Phase 2: Web data scraping.

Requirements

  1. Design a Web data extraction algorithm. The algorithm needs to extract data from the Microsoft Academic Search website, available at http://academic.research.microsoft.com/. There is no limitation on the techniques you decide to employ. Brute force, learning based, rule based algorithms are all accepted. We focus on Computer Science.
  2. Extract all the Names of the Conferences and Journals in Computer Science available at http://academic.research.microsoft.com/?SearchDomain=2&entitytype=2.
  3. Extract the Conferences and Journals by Subject. Artificial Intelligence, Data Mining and Databases are among the subjects listed on the Microsoft Academic Search website.
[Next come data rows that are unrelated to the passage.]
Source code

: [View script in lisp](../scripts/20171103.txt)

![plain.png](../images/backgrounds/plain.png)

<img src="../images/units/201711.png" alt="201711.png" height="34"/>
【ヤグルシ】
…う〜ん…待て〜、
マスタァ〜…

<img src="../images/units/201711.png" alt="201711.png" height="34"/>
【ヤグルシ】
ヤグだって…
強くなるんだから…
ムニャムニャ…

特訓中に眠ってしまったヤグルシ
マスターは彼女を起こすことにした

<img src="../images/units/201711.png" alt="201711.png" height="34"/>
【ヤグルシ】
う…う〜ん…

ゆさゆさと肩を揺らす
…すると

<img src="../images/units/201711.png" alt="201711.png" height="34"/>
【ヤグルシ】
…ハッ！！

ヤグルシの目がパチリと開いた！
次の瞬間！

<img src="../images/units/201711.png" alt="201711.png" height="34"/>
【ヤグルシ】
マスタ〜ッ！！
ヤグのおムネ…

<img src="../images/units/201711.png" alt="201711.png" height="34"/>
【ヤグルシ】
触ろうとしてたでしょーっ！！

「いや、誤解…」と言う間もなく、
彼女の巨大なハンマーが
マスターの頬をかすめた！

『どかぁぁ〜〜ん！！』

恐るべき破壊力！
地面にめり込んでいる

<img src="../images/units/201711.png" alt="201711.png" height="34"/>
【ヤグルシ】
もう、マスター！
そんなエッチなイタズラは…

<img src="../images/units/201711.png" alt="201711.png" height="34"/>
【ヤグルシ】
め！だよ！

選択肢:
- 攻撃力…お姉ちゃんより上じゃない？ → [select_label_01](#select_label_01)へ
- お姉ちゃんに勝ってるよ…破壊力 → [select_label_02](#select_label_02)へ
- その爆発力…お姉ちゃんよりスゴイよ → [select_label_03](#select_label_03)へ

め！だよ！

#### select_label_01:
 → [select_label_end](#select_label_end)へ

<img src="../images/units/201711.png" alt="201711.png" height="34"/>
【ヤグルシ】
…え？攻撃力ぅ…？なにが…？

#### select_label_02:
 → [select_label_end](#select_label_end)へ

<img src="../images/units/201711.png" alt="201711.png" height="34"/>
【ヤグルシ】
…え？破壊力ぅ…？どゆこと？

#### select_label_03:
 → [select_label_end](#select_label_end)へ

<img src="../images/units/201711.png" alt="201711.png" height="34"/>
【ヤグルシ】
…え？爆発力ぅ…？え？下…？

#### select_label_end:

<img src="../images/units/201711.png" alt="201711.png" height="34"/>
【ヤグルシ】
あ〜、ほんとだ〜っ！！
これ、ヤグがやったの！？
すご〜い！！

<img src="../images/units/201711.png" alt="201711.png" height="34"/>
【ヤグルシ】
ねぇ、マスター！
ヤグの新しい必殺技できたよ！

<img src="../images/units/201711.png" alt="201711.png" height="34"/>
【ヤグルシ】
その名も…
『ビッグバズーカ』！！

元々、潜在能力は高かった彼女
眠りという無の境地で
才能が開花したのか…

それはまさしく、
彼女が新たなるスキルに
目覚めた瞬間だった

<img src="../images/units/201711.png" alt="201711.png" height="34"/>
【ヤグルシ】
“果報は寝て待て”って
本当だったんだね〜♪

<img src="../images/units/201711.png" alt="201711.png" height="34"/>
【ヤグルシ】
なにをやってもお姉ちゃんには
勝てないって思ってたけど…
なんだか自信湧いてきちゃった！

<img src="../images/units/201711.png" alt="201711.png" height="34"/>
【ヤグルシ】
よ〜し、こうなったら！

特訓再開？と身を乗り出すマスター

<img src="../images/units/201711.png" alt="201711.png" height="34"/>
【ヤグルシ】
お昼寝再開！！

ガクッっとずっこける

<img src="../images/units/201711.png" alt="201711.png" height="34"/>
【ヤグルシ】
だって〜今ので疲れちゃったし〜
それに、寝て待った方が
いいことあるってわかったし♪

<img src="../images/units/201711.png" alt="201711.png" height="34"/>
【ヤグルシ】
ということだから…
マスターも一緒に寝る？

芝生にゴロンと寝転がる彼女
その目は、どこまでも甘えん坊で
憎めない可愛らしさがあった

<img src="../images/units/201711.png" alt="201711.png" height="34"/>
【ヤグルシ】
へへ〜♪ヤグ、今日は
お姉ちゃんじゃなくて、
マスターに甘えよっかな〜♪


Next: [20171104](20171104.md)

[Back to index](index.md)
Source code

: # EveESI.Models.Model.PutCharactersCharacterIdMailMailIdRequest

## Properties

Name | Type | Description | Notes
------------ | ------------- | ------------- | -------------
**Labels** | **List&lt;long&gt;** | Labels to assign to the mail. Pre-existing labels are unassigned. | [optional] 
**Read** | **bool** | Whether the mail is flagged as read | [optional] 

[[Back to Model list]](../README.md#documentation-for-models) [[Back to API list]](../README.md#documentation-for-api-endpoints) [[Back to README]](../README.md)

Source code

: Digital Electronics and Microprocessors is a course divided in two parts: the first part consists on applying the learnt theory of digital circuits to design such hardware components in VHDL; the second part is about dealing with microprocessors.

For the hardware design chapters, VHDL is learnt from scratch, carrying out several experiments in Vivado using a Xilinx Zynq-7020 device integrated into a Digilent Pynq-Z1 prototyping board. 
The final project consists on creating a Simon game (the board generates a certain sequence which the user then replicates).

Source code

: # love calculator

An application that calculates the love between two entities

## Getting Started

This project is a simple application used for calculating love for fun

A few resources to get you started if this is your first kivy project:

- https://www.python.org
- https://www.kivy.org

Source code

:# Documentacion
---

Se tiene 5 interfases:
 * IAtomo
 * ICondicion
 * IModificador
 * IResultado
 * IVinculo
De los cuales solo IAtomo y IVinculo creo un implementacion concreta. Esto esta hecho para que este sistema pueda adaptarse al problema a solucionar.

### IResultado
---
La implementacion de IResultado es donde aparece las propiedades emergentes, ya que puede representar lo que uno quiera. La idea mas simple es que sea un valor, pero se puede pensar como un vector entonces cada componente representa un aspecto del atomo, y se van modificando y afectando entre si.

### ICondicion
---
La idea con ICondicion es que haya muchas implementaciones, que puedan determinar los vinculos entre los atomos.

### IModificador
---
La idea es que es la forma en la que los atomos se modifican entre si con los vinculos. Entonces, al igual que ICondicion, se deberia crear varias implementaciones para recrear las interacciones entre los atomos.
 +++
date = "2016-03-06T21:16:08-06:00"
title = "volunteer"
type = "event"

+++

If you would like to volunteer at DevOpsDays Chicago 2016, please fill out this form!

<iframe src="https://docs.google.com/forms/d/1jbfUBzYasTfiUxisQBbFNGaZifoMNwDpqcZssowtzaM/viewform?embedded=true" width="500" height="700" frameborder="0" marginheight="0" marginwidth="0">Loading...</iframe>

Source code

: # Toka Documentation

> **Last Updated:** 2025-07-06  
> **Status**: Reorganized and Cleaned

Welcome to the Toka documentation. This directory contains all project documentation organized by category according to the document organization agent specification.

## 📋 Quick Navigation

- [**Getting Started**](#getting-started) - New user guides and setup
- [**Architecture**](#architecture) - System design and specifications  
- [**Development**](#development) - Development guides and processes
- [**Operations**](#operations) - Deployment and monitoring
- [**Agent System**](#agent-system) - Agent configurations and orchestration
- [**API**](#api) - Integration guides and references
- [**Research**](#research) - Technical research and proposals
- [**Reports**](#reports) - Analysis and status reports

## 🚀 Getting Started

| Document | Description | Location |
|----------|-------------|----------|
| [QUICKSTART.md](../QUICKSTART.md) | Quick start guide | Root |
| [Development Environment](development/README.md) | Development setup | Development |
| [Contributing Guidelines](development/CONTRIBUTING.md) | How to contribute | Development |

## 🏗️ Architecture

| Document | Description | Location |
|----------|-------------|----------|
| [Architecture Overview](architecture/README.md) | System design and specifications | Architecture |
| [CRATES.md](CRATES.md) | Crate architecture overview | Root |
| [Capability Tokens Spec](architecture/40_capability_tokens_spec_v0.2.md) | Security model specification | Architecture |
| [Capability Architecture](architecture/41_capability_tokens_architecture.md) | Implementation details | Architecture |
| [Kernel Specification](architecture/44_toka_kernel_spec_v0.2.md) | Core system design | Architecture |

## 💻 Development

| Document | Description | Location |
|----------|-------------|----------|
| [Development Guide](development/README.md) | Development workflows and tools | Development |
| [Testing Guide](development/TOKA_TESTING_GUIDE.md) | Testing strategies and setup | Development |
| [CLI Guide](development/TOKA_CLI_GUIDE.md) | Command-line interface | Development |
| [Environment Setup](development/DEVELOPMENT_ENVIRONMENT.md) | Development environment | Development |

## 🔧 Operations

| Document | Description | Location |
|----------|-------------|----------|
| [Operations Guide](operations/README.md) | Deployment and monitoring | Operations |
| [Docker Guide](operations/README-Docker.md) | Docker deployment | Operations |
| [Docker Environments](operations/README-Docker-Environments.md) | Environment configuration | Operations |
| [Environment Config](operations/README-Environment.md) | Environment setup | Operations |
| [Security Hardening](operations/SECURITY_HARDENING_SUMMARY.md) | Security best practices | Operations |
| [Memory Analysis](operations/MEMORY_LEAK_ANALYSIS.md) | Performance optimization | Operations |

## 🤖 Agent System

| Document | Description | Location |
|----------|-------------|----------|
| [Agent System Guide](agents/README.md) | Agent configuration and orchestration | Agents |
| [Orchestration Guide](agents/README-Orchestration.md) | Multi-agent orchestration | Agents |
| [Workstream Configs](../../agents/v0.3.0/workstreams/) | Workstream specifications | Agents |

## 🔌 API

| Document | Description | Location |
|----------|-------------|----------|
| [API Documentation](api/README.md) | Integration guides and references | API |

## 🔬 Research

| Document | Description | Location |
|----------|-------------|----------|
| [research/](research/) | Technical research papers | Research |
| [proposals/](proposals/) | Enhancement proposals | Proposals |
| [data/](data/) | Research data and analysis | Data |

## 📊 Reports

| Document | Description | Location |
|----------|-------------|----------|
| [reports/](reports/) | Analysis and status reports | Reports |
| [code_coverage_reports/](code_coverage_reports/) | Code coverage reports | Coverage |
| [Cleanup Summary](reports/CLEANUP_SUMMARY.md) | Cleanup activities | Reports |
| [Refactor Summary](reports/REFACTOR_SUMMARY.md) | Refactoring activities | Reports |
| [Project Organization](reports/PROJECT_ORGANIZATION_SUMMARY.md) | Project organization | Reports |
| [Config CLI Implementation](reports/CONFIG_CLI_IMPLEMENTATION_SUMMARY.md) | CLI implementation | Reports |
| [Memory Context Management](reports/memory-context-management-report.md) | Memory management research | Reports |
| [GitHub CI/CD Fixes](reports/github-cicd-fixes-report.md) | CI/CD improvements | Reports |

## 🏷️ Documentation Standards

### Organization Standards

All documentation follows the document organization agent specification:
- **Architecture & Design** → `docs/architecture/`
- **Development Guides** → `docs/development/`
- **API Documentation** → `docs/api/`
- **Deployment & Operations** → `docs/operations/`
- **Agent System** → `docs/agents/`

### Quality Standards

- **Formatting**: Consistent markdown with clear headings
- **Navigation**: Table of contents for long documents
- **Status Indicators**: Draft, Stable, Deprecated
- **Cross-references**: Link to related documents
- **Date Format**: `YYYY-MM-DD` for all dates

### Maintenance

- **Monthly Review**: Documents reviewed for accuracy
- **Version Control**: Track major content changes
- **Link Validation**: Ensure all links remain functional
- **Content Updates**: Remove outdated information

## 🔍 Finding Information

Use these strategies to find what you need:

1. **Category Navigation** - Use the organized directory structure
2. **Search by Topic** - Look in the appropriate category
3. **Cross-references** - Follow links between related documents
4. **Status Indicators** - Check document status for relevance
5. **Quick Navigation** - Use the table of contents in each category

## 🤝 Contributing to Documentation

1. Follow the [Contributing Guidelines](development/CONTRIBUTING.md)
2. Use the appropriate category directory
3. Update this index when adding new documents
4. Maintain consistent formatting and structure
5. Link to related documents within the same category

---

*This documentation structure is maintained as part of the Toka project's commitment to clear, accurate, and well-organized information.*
You are expected to extract all of them. Examples of Conferences in Databases include VLDB - Very Large Data Bases, ICDE - International Conference on Data Engineering and Data Base Workshops. Examples of journals include TKDE - IEEE Transactions on Knowledge and Data Engineering, VLDB - The Vldb Journal and IS - Information Systems. You are expected to extract all the conferences and journals for each subject. Notice that the list of all conferences (as well as that of journals) may span over multiple pages: you are expected to navigate automatically to those pages and collect the data.
  4. Split each conference/journal name into Acronym and Long Name: e.g, in ICDE - International Conference on Data Engineering, "ICDE" is the acronym and "International Conference on Data Engineering" is the long name.
  5. The extracted data should be in the format: Subject, RawName, ShortName, LongName, URL. The URL is associated with the conference/journal in the webpage, E.g., "/Conference/22/icde-international-conference-on-data-engineering" for ICDE - International Conference on Data Engineering. It appears in the href attribute.
  6. Keep track of all instances where the data does no follow this pattern: e.g., Data Base Workshops or Geoinformatica.
  7. Implement your algorithm in the programming language of your choice.
  8. [Optional] Insert the data into a table with the schema Subject, RawName, ShortName, LongName, URL.
  9. Provide statistics about the extracted data: e.g., total number of extracted conferences/journals per subject.

Deliverables

  • Update your report and include detail description of your algorithms.
  • Include in your report SMALL pieces (no more than two pages!) of source code that convincingly show that you implemented the program.
  • Do not submit any piece of your source code.
  • Describe the software packages that you use to implement your algorithm, e.g., RegEx.
  • Describe the difficulties in implementing your algorithm.
  • Algorithm analysis: If your algorithm is not 100% accurate, itemize the reasons.
  • Start early!
    Collaborate! Compare and discuss your approaches. The end product is expected to be an individual effort!